# WHAT THE EXERCISE ASKS:
A line below contains "Fuzztesting is performed", and a later one contains "- the number". Repeat both, with every line between them, exactly.

◇ ◇ ◇ ◇ ◇

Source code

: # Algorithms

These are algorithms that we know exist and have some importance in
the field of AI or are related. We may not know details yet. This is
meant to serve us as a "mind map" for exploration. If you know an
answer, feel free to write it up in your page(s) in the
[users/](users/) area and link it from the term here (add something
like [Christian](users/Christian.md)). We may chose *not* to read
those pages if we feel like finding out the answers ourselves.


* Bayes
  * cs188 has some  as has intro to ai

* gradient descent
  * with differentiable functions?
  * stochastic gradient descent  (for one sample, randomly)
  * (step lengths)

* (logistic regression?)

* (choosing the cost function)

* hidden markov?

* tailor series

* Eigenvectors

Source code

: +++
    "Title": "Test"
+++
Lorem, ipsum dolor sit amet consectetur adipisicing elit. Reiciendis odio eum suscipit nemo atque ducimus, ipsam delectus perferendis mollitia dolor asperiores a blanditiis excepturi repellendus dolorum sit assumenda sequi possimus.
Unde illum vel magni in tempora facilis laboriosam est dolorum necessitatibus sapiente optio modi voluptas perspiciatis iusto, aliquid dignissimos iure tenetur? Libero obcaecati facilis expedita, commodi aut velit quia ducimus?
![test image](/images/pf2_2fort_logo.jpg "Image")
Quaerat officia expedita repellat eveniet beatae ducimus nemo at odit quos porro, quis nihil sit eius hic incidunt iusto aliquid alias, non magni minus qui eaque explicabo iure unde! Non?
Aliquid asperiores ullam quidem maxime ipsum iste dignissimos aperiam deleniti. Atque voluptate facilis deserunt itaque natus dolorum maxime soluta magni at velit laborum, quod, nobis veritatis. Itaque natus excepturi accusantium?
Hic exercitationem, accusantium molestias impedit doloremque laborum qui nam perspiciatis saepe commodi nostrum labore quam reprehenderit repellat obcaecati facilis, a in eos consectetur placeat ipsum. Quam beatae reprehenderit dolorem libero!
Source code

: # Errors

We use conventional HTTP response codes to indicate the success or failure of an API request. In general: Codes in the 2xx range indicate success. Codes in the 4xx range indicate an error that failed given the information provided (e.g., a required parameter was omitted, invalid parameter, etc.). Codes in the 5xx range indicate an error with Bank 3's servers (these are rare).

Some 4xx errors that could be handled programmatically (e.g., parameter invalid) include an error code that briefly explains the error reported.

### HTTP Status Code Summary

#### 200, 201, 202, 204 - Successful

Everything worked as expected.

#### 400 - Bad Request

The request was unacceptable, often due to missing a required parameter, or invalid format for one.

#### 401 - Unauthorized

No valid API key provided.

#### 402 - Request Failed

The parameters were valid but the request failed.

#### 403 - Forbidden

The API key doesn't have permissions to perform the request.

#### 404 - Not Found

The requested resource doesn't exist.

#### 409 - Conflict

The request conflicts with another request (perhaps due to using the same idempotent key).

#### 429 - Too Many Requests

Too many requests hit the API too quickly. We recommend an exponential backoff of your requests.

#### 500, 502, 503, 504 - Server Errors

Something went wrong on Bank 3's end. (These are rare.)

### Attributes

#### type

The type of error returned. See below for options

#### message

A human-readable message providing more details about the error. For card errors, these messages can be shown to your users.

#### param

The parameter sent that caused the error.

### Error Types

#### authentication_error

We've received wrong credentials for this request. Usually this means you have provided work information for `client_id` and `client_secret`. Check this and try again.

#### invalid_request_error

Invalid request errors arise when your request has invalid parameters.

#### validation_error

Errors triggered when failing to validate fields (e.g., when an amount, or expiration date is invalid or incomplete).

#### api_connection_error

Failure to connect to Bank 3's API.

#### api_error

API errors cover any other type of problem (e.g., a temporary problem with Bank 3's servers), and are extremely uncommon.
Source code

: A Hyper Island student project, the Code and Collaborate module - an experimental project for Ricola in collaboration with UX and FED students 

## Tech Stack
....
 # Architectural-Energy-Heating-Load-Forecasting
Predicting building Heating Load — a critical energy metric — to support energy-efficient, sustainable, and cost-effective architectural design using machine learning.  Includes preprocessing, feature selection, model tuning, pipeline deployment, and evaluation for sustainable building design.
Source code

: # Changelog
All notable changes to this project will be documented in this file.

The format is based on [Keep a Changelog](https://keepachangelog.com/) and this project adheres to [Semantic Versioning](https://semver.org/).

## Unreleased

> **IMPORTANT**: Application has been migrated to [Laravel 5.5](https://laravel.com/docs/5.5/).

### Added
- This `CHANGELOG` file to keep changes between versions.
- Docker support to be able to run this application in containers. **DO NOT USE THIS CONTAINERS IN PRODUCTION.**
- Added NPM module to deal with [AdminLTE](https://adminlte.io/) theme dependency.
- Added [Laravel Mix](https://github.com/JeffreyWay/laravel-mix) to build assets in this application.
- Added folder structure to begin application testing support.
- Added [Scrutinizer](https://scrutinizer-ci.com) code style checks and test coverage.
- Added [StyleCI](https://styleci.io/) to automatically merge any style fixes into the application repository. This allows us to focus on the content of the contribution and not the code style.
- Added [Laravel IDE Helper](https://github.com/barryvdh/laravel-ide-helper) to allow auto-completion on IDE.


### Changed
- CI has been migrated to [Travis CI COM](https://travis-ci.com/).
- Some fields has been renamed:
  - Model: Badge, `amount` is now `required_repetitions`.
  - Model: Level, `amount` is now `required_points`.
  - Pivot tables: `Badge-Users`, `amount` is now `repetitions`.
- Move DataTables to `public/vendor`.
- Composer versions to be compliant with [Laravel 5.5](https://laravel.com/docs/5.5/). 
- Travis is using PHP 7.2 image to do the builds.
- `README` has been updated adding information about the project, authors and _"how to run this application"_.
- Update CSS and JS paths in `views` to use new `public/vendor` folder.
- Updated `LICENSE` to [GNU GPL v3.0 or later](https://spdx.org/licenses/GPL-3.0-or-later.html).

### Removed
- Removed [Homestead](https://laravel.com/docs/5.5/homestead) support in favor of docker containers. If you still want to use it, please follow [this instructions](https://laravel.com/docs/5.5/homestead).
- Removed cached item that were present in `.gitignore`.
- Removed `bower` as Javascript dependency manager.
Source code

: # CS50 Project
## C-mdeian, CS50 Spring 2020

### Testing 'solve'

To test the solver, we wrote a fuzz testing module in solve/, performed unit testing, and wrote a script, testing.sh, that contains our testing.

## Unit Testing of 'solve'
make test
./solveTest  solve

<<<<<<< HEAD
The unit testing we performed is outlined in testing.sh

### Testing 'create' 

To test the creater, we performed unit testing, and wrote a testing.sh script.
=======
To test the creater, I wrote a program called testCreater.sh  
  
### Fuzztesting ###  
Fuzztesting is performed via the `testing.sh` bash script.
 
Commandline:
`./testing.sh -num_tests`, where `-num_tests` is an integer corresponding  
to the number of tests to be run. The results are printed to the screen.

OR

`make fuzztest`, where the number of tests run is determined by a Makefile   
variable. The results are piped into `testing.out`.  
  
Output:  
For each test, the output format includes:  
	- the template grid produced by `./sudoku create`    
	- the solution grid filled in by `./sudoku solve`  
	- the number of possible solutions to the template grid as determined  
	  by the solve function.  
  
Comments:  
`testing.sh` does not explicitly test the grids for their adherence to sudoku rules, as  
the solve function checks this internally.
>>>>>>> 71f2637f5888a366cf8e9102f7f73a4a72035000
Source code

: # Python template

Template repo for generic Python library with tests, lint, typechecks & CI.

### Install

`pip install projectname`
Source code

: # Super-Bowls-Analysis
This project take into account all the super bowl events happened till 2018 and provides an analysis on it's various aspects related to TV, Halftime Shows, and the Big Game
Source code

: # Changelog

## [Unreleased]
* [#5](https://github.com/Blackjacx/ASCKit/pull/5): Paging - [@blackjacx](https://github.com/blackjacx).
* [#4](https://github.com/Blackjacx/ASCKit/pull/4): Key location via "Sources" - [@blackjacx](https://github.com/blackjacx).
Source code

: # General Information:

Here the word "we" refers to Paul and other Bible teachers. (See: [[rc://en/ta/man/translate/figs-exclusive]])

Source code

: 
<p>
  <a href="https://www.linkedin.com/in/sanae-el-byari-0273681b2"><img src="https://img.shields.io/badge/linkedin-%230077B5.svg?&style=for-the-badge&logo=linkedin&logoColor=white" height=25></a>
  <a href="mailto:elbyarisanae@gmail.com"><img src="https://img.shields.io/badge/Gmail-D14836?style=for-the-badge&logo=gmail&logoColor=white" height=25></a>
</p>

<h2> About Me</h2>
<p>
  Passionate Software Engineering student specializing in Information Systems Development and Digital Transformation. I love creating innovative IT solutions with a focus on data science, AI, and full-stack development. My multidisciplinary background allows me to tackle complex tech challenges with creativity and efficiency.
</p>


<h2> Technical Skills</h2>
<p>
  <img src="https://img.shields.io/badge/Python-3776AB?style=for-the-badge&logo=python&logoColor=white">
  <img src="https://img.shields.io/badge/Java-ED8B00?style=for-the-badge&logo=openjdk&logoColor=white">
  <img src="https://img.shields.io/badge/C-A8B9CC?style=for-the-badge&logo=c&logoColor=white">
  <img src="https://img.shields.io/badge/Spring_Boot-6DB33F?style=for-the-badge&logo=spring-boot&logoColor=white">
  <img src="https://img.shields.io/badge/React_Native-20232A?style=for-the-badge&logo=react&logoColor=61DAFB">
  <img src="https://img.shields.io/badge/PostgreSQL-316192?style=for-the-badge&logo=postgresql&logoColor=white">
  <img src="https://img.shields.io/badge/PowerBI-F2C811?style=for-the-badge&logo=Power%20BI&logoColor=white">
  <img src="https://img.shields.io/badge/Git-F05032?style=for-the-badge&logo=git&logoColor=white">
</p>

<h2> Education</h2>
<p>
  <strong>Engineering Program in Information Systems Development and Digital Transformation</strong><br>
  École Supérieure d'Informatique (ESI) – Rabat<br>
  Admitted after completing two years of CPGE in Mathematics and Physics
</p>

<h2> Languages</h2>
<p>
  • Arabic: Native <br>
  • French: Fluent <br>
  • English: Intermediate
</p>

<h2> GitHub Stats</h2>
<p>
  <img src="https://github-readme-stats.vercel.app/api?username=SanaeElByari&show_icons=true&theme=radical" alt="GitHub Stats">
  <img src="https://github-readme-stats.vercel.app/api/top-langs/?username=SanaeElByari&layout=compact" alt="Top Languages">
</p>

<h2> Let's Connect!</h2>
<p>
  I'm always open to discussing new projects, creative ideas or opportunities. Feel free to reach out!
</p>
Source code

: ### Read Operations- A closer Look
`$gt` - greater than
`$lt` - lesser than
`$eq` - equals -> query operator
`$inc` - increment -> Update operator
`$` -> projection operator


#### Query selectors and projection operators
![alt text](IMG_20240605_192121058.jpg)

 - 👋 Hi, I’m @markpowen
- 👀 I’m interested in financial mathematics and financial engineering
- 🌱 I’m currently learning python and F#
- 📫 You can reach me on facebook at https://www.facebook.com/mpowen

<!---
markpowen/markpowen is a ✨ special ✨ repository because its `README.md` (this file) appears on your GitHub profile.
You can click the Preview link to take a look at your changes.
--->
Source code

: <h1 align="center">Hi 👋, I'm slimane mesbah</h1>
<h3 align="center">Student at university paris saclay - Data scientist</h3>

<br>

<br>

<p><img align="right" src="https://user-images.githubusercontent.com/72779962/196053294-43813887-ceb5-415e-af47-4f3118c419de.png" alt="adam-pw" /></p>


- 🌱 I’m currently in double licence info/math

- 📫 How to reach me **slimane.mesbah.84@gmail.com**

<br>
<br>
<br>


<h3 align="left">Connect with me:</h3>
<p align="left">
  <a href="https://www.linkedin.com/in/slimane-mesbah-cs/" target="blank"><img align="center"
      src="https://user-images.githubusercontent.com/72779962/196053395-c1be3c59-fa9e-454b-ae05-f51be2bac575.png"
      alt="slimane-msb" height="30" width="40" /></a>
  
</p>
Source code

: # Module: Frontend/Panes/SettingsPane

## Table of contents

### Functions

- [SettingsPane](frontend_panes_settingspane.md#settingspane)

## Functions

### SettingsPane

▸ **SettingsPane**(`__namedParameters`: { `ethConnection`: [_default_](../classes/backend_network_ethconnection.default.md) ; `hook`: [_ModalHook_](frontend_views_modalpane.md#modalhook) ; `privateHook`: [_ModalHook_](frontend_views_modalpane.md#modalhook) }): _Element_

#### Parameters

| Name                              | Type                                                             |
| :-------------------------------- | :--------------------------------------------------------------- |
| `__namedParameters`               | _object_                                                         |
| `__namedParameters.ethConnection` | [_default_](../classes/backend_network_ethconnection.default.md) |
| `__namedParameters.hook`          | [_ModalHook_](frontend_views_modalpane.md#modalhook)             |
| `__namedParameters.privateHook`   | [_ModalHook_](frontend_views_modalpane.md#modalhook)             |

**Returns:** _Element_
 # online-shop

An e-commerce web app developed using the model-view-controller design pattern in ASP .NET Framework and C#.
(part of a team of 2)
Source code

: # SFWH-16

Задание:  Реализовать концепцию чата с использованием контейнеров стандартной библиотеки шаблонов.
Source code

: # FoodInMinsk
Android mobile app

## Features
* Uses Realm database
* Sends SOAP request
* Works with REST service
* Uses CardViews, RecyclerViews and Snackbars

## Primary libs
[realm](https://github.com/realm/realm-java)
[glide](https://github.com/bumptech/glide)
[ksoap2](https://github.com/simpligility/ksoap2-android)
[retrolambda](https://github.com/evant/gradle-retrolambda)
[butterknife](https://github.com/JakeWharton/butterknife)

◇ ◇ ◇ ◇ ◇

# RESPONSE TO THIS TASK:
Fuzztesting is performed via the `testing.sh` bash script.
 
Commandline:
`./testing.sh -num_tests`, where `-num_tests` is an integer corresponding  
to the number of tests to be run. The results are printed to the screen.

OR

`make fuzztest`, where the number of tests run is determined by a Makefile   
variable. The results are piped into `testing.out`.  
  
Output:  
For each test, the output format includes:  
	- the template grid produced by `./sudoku create`    
	- the solution grid filled in by `./sudoku solve`  
	- the number of possible solutions to the template grid as determined  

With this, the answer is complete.